Robert E. Klein for the Boston Globe
There was plenty of room in the north endzone for fans during the football game between Vanderbilt and UMass at Gillette Stadium on Sept. 21, 2013. Vanderbilt defeated UMass 24-7.

If you’re a student at the University of Massachusetts Amherst like I am, you got a bill this August — a fatter bill, after the UMass Board of Trustees voted to raise tuition and fees by 3 to 4 percent. This means a nearly $500 tuition increase for in-state students enrolled in a system of public higher education that already has one of the highest tuition rates in the country.

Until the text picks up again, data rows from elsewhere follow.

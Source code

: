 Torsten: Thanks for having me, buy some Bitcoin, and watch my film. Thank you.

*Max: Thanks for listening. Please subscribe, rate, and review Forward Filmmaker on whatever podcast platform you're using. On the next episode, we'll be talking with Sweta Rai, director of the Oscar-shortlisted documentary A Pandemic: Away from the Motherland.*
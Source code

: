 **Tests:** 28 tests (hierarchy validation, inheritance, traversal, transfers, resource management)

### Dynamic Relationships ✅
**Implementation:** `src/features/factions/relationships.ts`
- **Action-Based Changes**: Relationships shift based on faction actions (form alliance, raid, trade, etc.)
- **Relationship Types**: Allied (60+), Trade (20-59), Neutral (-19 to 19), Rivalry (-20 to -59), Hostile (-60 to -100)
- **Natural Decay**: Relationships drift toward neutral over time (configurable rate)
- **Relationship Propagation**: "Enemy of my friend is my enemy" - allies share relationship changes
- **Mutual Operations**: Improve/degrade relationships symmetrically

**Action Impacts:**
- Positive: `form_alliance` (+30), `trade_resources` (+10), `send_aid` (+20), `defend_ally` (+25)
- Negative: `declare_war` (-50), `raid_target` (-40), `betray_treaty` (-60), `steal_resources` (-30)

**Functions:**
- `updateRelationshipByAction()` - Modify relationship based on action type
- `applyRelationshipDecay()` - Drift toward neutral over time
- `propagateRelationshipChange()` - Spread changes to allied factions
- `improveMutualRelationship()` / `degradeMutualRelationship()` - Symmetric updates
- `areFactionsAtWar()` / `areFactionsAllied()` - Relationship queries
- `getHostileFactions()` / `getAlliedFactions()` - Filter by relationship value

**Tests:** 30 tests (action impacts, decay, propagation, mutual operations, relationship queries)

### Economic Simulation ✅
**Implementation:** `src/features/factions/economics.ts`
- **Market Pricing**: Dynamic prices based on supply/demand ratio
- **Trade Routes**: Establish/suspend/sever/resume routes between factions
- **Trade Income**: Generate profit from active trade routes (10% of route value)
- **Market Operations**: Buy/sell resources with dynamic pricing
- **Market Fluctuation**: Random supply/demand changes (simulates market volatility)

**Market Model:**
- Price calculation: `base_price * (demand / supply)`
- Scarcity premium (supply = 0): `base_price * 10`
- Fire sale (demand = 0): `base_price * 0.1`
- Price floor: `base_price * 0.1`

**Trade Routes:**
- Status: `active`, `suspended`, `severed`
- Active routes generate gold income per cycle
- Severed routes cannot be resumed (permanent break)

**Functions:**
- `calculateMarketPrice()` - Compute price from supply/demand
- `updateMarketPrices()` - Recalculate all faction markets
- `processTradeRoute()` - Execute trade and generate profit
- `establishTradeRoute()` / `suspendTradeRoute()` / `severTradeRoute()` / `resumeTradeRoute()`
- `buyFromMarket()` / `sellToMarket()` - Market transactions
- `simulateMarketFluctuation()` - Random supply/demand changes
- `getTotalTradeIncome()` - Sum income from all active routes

Burgeoning college costs aren’t just a Massachusetts problem. Indexed tuition rates have increased by more than eleven hundred percent since 1978, rapidly outpacing inflation.

Why? Most presidents of major public universities claim that they’ve been forced to raise rates because of declining state support. In reality, inflation-adjusted government spending per student on higher education is much higher today than it was in the 1960s, a time when the cost of attending UMass was significantly lower.

Last year, UMass president Marty Meehan was quick to shift blame onto the state, saying, “I wish the Commonwealth would invest in us like Connecticut invests in UConn.” In-state tuition at UConn is about the same as UMass, so clearly state funding isn’t the only problem. Still, Meehan told attendees at a recent board of trustees meeting that students can expect tuition increases, in order to “mitigate the budget cuts on the campuses.” But expecting students to fill the gaps in an ever-expanding budget ignores how universities like UMass waste millions.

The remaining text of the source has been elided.